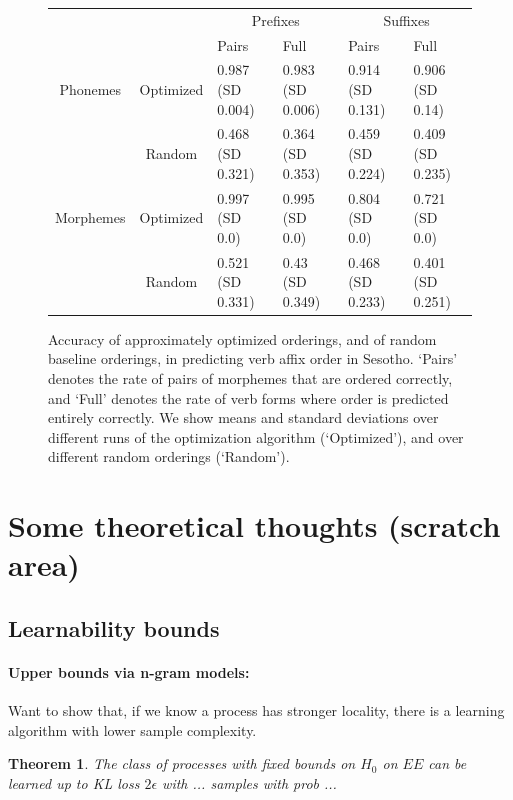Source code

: \documentclass[11pt,letterpaper]{article}
\newcounter{theorem}
\newtheorem{thm}[theorem]{Theorem}
\begin{document}
\begin{figure}
\begin{tabular}{cc||ll|ll}
             &              & \multicolumn{2}{c}{Prefixes}    & \multicolumn{2}{|c}{Suffixes} \\
             &              & Pairs & Full & Pairs & Full \\ \hline\hline
             Phonemes   &   Optimized  &  0.987 (SD 0.004) & 0.983 (SD 0.006) & 0.914 (SD 0.131) & 0.906 (SD 0.14) \\
           &   Random  &  0.468 (SD 0.321) & 0.364 (SD 0.353) & 0.459 (SD 0.224) & 0.409 (SD 0.235) \\ \hline
Morphemes  &   Optimized  &  0.997 (SD 0.0) & 0.995 (SD 0.0) & 0.804 (SD 0.0) & 0.721 (SD 0.0) \\
           &   Random  &  0.521 (SD 0.331) & 0.43 (SD 0.349) & 0.468 (SD 0.233) & 0.401 (SD 0.251) \\
\end{tabular}
\caption{Accuracy of approximately optimized orderings, and of random baseline orderings, in predicting verb affix order in Sesotho. `Pairs' denotes the rate of pairs of morphemes that are ordered correctly, and `Full' denotes the rate of verb forms where order is predicted entirely correctly. We show means and standard deviations over different runs of the optimization algorithm (`Optimized'), and over different random orderings (`Random').}\label{fig:acc-sesotho}
\end{figure}

\section{Some theoretical thoughts (scratch area)}
\subsection{Learnability bounds}

\paragraph{Upper bounds via n-gram models:}
Want to show that, if we know a process has stronger locality, there is a learning algorithm with lower sample complexity.

\begin{thm}
The class of processes with fixed bounds on $H_0$ on $EE$ can be learned up to KL loss $2\epsilon$ with ... samples with prob ...
\end{thm}
\end{document}
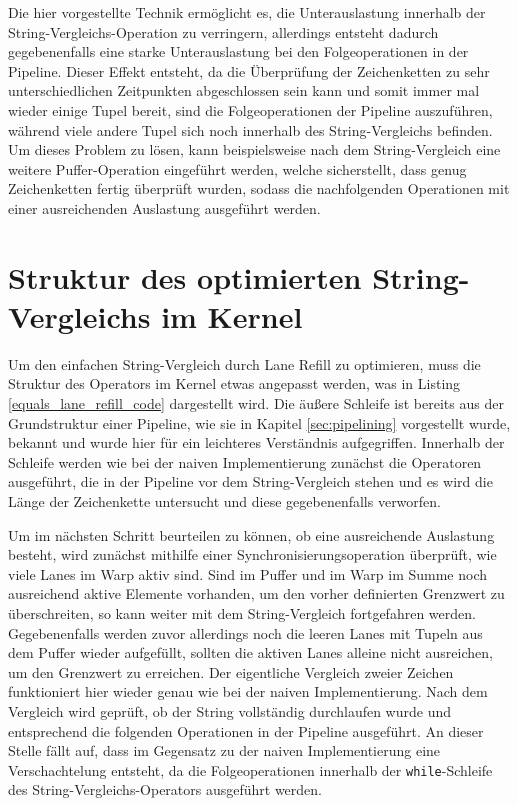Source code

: Die hier vorgestellte Technik ermöglicht es, die Unterauslastung innerhalb der String-Vergleichs-Operation zu verringern, allerdings entsteht dadurch gegebenenfalls eine starke Unterauslastung bei den Folgeoperationen in der Pipeline.
Dieser Effekt entsteht, da die Überprüfung der Zeichenketten zu sehr unterschiedlichen Zeitpunkten abgeschlossen sein kann und somit immer mal wieder einige Tupel bereit, sind die Folgeoperationen der Pipeline auszuführen, während viele andere Tupel sich noch innerhalb des String-Vergleichs befinden.
Um dieses Problem zu lösen, kann beispielsweise nach dem String-Vergleich eine weitere Puffer-Operation eingeführt werden, welche sicherstellt, dass genug Zeichenketten fertig überprüft wurden, sodass die nachfolgenden Operationen mit einer ausreichenden Auslastung ausgeführt werden.

\section{Struktur des optimierten String-Vergleichs im Kernel}

Um den einfachen String-Vergleich durch Lane Refill zu optimieren, muss die Struktur des Operators im Kernel etwas angepasst werden, was in Listing \ref{equals_lane_refill_code} dargestellt wird.
Die äußere Schleife ist bereits aus der Grundstruktur einer Pipeline, wie sie in Kapitel \ref{sec:pipelining} vorgestellt wurde, bekannt und wurde hier für ein leichteres Verständnis aufgegriffen.
Innerhalb der Schleife werden wie bei der naiven Implementierung zunächst die Operatoren ausgeführt, die in der Pipeline vor dem String-Vergleich stehen und es wird die Länge der Zeichenkette untersucht und diese gegebenenfalls verworfen.

Um im nächsten Schritt beurteilen zu können, ob eine ausreichende Auslastung besteht, wird zunächst mithilfe einer Synchronisierungsoperation überprüft, wie viele Lanes im Warp aktiv sind.
Sind im Puffer und im Warp im Summe noch ausreichend aktive Elemente vorhanden, um den vorher definierten Grenzwert zu überschreiten, so kann weiter mit dem String-Vergleich fortgefahren werden.
Gegebenenfalls werden zuvor allerdings noch die leeren Lanes mit Tupeln aus dem Puffer wieder aufgefüllt, sollten die aktiven Lanes alleine nicht ausreichen, um den Grenzwert zu erreichen.
Der eigentliche Vergleich zweier Zeichen funktioniert hier wieder genau wie bei der naiven Implementierung.
Nach dem Vergleich wird geprüft, ob der String vollständig durchlaufen wurde und entsprechend die folgenden Operationen in der Pipeline ausgeführt.
An dieser Stelle fällt auf, dass im Gegensatz zu der naiven Implementierung eine Verschachtelung entsteht, da die Folgeoperationen innerhalb der \texttt{while}-Schleife des String-Vergleichs-Operators ausgeführt werden.

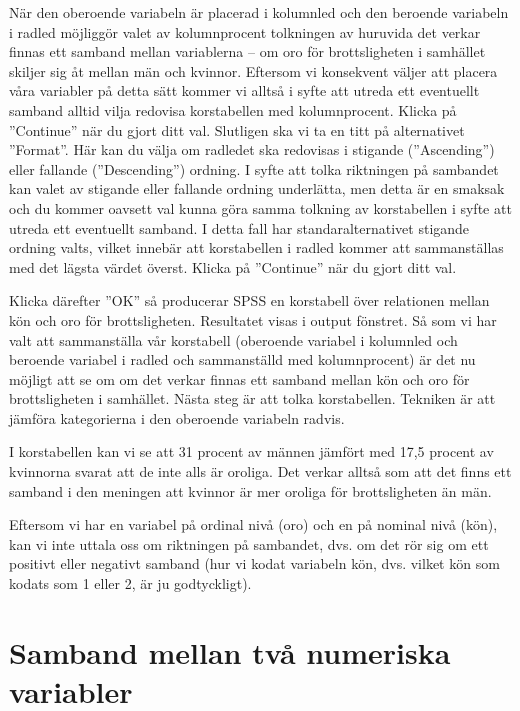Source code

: \documentclass[
]{book}
\begin{document}
När den oberoende variabeln är placerad i kolumnled och den beroende variabeln i radled möjliggör
valet av kolumnprocent tolkningen av huruvida det verkar finnas ett samband mellan variablerna --
om oro för brottsligheten i samhället skiljer sig åt mellan män och kvinnor. Eftersom vi konsekvent
väljer att placera våra variabler på detta sätt kommer vi alltså i syfte att utreda ett eventuellt samband
alltid vilja redovisa korstabellen med kolumnprocent. Klicka på ''Continue'' när du gjort ditt val.
Slutligen ska vi ta en titt på alternativet ''Format''. Här kan du välja om radledet ska redovisas i stigande
(''Ascending'') eller fallande (''Descending'') ordning. I syfte att tolka riktningen på sambandet kan valet
av stigande eller fallande ordning underlätta, men detta är en smaksak och du kommer oavsett val
kunna göra samma tolkning av korstabellen i syfte att utreda ett eventuellt samband. I detta fall har
standaralternativet stigande ordning valts, vilket innebär att korstabellen i radled kommer att
sammanställas med det lägsta värdet överst. Klicka på ''Continue'' när du gjort ditt val.

Klicka därefter ''OK'' så producerar SPSS en korstabell över relationen mellan kön och oro för brottsligheten.
Resultatet visas i output fönstret. Så som vi har valt att sammanställa vår korstabell (oberoende variabel
i kolumnled och beroende variabel i radled och sammanställd med kolumnprocent) är det nu möjligt att
se om om det verkar finnas ett samband mellan kön och oro för brottsligheten i samhället. Nästa steg är
att tolka korstabellen. Tekniken är att jämföra kategorierna i den oberoende variabeln radvis.

I korstabellen kan vi se att 31 procent av männen jämfört med 17,5 procent av kvinnorna svarat att de
inte alls är oroliga. Det verkar alltså som att det finns ett samband i den meningen att kvinnor är mer
oroliga för brottsligheten än män.

Eftersom vi har en variabel på ordinal nivå (oro) och en på nominal nivå (kön), kan vi inte uttala oss om
riktningen på sambandet, dvs. om det rör sig om ett positivt eller negativt samband (hur vi kodat
variabeln kön, dvs. vilket kön som kodats som 1 eller 2, är ju godtyckligt).

\hypertarget{samband-mellan-tvuxe5-numeriska-variabler}{%
\section{Samband mellan två numeriska variabler}\label{samband-mellan-tvuxe5-numeriska-variabler}}
\end{document}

──────

__Task description__
Lines above with the string "ordning" need to be found and copied.

__Result below__
(''Ascending'') eller fallande (''Descending'') ordning. I syfte att tolka riktningen på sambandet kan valet
av stigande eller fallande ordning underlätta, men detta är en smaksak och du kommer oavsett val
standaralternativet stigande ordning valts, vilket innebär att korstabellen i radled kommer att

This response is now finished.